## Climate Models as Prediction Algorithms

General Circulation Models (GCMs) play a key role in climate change policy. Their results shape expectations of future warming from CO2 emissions and thus the justification of which policy alternatives are worthwhile. Obviously, understanding their accuracy is important for selecting the optimal policies.

Unsurprisingly, there is a substantial and contentious literature on this topic. Here are two “pro” references: (1) (2). Here are two “con” references (1) (2). I’m not going to debate pro and con here. Rather, I’m going to measure model accuracy in a different way. I have not seen anyone simply treat GCMs as black box time series prediction algorithms, then apply prediction contest ranking procedures to them. (I apologize if I missed such a treatment.)

In general, we have a lot of experience ranking statistical and machine learning prediction models. Kaggle (homepage, Wikipedia), acquired by Google in 2017, has run 100s of prediction contests since 2010–many with significant commercial prizes.

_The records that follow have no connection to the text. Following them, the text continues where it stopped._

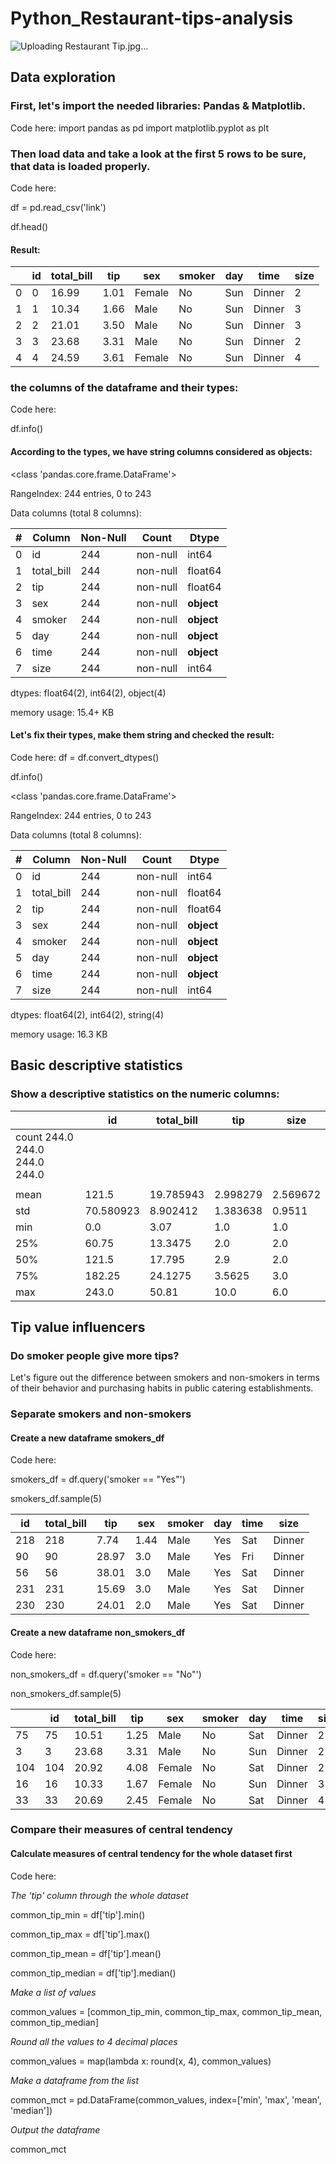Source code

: # Python_Restaurant-tips-analysis
![Uploading Restaurant Tip.jpg…]()

## Data exploration

### First, let's import the needed libraries: Pandas & Matplotlib.

Code here:
  import pandas as pd
  import matplotlib.pyplot as plt
  
### Then load data and take a look at the first 5 rows to be sure, that data is loaded properly.

Code here:

  df = pd.read_csv('link')
  
  df.head()
  
#### Result:
  
|  |id  |total_bill  | tip|sex  |smoker  |day  |time  |size  |
| --- | --- | --- | --- | --- | --- | --- | --- | --- |
|  0| 0 |  16.99|  1.01|Female  |No  |Sun |Dinner  | 2 |
|  1|  1|  10.34|  1.66|  Male| No |Sun  | Dinner |3  |
|  2|  2| 21.01 |  3.50|  Male|  No| Sun | Dinner | 3 |
|  3|3  |  23.68| 3.31 |  Male|  No| Sun | Dinner |  2|
|4|4   |24.59|3.61|Female|No|Sun|Dinner|4|

### the columns of the dataframe and their types:

Code here:
 
  df.info()

#### According to the types, we have string columns considered as objects:

<class 'pandas.core.frame.DataFrame'>

RangeIndex: 244 entries, 0 to 243

Data columns (total 8 columns):

|#|Column|Non-Null|Count|Dtype|
|--- | ------   |   ------|--------|  -----  |
| 0|   id|          244 |non-null|    int64  |
| 1 |  total_bill|  244| non-null |   float64|
| 2 | tip  |       244| non-null  |  float64|
| 3 |  sex |        244| non-null |   **object** |
| 4 |  smoker|     244 |non-null  |  **object** |
| 5 |  day |        244| non-null |   **object** |
| 6 |  time  |      244 |non-null |   **object** |
| 7 |  size  |      244| non-null |   int64  |

dtypes: float64(2), int64(2), object(4)

memory usage: 15.4+ KB

#### Let's fix their types, make them string and checked the result:

Code here:
  df = df.convert_dtypes()
  
  df.info()
  
<class 'pandas.core.frame.DataFrame'>

RangeIndex: 244 entries, 0 to 243

Data columns (total 8 columns):

|#|Column|Non-Null|Count|Dtype|
|--- | ------   |   ------|--------|  -----  |
| 0|   id|          244 |non-null|    int64  |
| 1 |  total_bill|  244| non-null |   float64|
| 2 | tip  |       244| non-null  |  float64|
| 3 |  sex |        244| non-null |   **object** |
| 4 |  smoker|     244 |non-null  |  **object** |
| 5 |  day |        244| non-null |   **object** |
| 6 |  time  |      244 |non-null |   **object** |
| 7 |  size  |      244| non-null |   int64  |

dtypes: float64(2), int64(2), string(4)

memory usage: 16.3 KB

## Basic descriptive statistics

### Show a descriptive statistics on the numeric columns:

||	id|	total_bill|	tip|	size|
|----|---|---|---|---|
|count	244.0	244.0	244.0	244.0
|  |  |  |  |  |
|mean|	121.5|	19.785943|	2.998279|	2.569672|
|std|	70.580923|	8.902412|	1.383638|	0.9511|
|min|	0.0|	3.07|	1.0|	1.0|
|25%|	60.75|	13.3475|	2.0|	2.0|
|50%|	121.5|	17.795	|2.9	|2.0|
|75%|	182.25|	24.1275|	3.5625|	3.0|
|max|	243.0	|50.81|	10.0|	6.0|

## Tip value influencers

### Do smoker people give more tips?

Let's figure out the difference between smokers and non-smokers in terms of their behavior and purchasing habits in public catering establishments.

### Separate smokers and non-smokers

#### Create a new dataframe smokers_df
Code here:

  smokers_df = df.query('smoker == "Yes"')
  
  smokers_df.sample(5)

|id|	total_bill|	tip|	sex|	smoker|	day|	time|	size|
|---|---|---|---|---|---|---|---|
|218|	218|	7.74|	1.44|	Male|	Yes|	Sat|	Dinner|	2|
|90|	90|	28.97|	3.0|	Male|	Yes|	Fri|	Dinner|	2|
|56|	56|	38.01|	3.0|	Male|	Yes|	Sat|	Dinner|	4|
|231|	231|	15.69|	3.0|	Male|	Yes|	Sat|	Dinner|	3|
|230|	230|	24.01|	2.0|	Male|	Yes|	Sat|	Dinner|	4|

#### Create a new dataframe non_smokers_df

Code here:

  non_smokers_df = df.query('smoker == "No"')
  
  non_smokers_df.sample(5)



| |	id|	total_bill|	tip|	sex|	smoker|	day|	time|	size|
|---|---|---|---|---|---|---|---|---
|75|	75|	10.51	|1.25|	Male|	No|	Sat|	Dinner|	2|
|3|	3|	23.68|	3.31|	Male|	No|	Sun|	Dinner|	2|
|104|	104|	20.92	|4.08|	Female|	No|	Sat|	Dinner|	2|
|16|	16|	10.33|	1.67|	Female|	No|	Sun|	Dinner|	3|
|33|	33|	20.69	|2.45|	Female|	No|	Sat|	Dinner|	4|

### Compare their measures of central tendency

#### Calculate measures of central tendency for the whole dataset first

Code here:

*The 'tip' column through the whole dataset*

  common_tip_min = df['tip'].min()
  
  common_tip_max = df['tip'].max()
  
  common_tip_mean = df['tip'].mean()
  
  common_tip_median = df['tip'].median()
  
*Make a list of values*

  common_values = [common_tip_min, common_tip_max, common_tip_mean, common_tip_median]
  
*Round all the values to 4 decimal places*

  common_values = map(lambda x: round(x, 4), common_values)
  
*Make a dataframe from the list*

  common_mct = pd.DataFrame(common_values, index=['min', 'max', 'mean', 'median'])

*Output the dataframe*

  common_mct

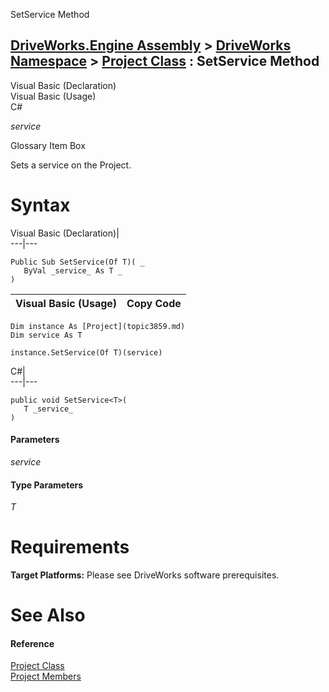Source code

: SetService<T> Method   
  
[DriveWorks.Engine Assembly](topic2156.md) > [DriveWorks Namespace](topic2159.md) > [Project Class](topic3859.md) : SetService<T> Method  
---  
  
Visual Basic (Declaration)    
Visual Basic (Usage)    
C# 

_service_
    

Glossary Item Box

Sets a service on the Project. 

# Syntax

Visual Basic (Declaration)|   
---|---  
      
    
    Public Sub SetService(Of T)( _
       ByVal _service_ As T _
    )   
  
Visual Basic (Usage)| Copy Code  
---|---  
      
    
    Dim instance As [Project](topic3859.md)
    Dim service As T
     
    instance.SetService(Of T)(service)  
  
C#|   
---|---  
      
    
    public void SetService<T>( 
       T _service_
    )  
  
#### Parameters

 _service_
    

#### Type Parameters

_T_
    

# Requirements

**Target Platforms:** Please see DriveWorks software prerequisites.

# See Also

#### Reference

[Project Class](topic3859.md)   
[Project Members](topic3860.md)


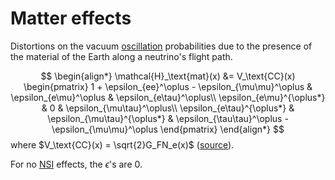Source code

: # Matter effects

Distortions on the vacuum [oscillation](oscillation.md) probabilities due to the presence of the material of the Earth along a neutrino's flight path.

$$
\begin{align*}
    \mathcal{H}_\text{mat}(x) &= V_\text{CC}(x)
    \begin{pmatrix}
        1 + \epsilon_{ee}^\oplus - \epsilon_{\mu\mu}^\oplus & \epsilon_{e\mu}^\oplus & \epsilon_{e\tau}^\oplus\\
        \epsilon_{e\mu}^{\oplus*} & 0 & \epsilon_{\mu\tau}^\oplus\\
        \epsilon_{e\tau}^{\oplus*} & \epsilon_{\mu\tau}^{\oplus*} & \epsilon_{\tau\tau}^\oplus - \epsilon_{\mu\mu}^\oplus
    \end{pmatrix}
\end{align*}
$$
where $V_\text{CC}(x) = \sqrt{2}G_FN_e(x)$ ([source](https://journals.aps.org/prd/pdf/10.1103/PhysRevD.104.072006)).

For no [NSI](nsi.md) effects, the $\epsilon$'s are 0.

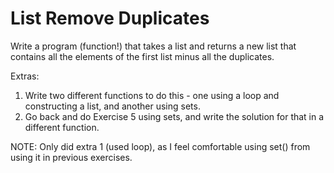 # List Remove Duplicates  
Write a program (function!) that takes a list and returns a new list that contains all the elements of the first list minus all the duplicates.  

Extras:  
1. Write two different functions to do this - one using a loop and constructing a list, and another using sets.  
1. Go back and do Exercise 5 using sets, and write the solution for that in a different function.  

NOTE: Only did extra 1 (used loop), as I feel comfortable using set() from using it in previous exercises.
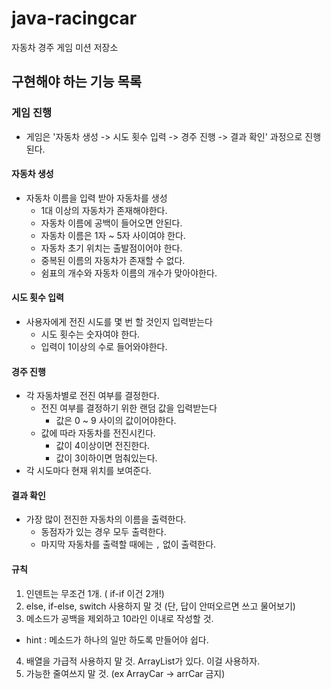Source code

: # java-racingcar
자동차 경주 게임 미션 저장소

## 구현해야 하는 기능 목록

### 게임 진행
- 게임은 '자동차 생성 -> 시도 횟수 입력 -> 경주 진행 -> 결과 확인' 과정으로 진행된다.

#### 자동차 생성
- 자동차 이름을 입력 받아 자동차를 생성
    - 1대 이상의 자동차가 존재해야한다.
    - 자동차 이름에 공백이 들어오면 안된다.
    - 자동차 이름은 1자 ~ 5자 사이여야 한다.
    - 자동차 초기 위치는 출발점이어야 한다.
    - 중복된 이름의 자동차가 존재할 수 없다.
    - 쉼표의 개수와 자동차 이름의 개수가 맞아야한다.

#### 시도 횟수 입력
- 사용자에게 전진 시도를 몇 번 할 것인지 입력받는다
    - 시도 횟수는 숫자여야 한다.
    - 입력이 1이상의 수로 들어와야한다.

#### 경주 진행
- 각 자동차별로 전진 여부를 결정한다.
    - 전진 여부를 결정하기 위한 랜덤 값을 입력받는다
        - 값은 0 ~ 9 사이의 값이어야한다.
    - 값에 따라 자동차를 전진시킨다.
        - 값이 4이상이면 전진한다.
        - 값이 3이하이면 멈춰있는다.
- 각 시도마다 현재 위치를 보여준다.

#### 결과 확인
- 가장 많이 전진한 자동차의 이름을 출력한다.
    - 동점자가 있는 경우 모두 출력한다.
    - 마지막 자동차를 출력할 때에는 `,` 없이 출력한다.

#### 규칙
1. 인덴트는 무조건 1개. ( if-if 이건 2개!)
2. else, if-else, switch 사용하지 말 것 (단, 답이 안떠오르면 쓰고 물어보기)
3. 메소드가 공백을 제외하고 10라인 이내로 작성할 것.
- hint : 메소드가 하나의 일만 하도록 만들어야 쉽다.
4. 배열을 가급적 사용하지 말 것. ArrayList가 있다. 이걸 사용하자.
5. 가능한 줄여쓰지 말 것. (ex ArrayCar -> arrCar 금지)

Software companies like DataRobot use an automated Kaggle-like mechanic to evaluate 100s of alternative prediction models for business problems at enterprise and government customers. So in cases where predictions drive important decisions, this approach is pretty widely accepted.

All I’m going to do is apply it to GCMs. I treat each of 42 model runs in one of the official CMIP5 project archives as the output of a prediction algorithm. Then I run a Kaggle-like contest to see how these runs compare to predictions from two simple algorithms that any high schooler familiar with Excel could run: an arithmetic average and linear trend.

I “grade” using the following rubric:

- A: beats trend on both absolute and squared error.
- B: beats trend on either absolute or squared error but worse on the other.
- C: beats the average but worse than trend on both absolute and squared error.
- D: worse than the average on either absolute or squared error.
- F: worse than the average on both absolute and squared error.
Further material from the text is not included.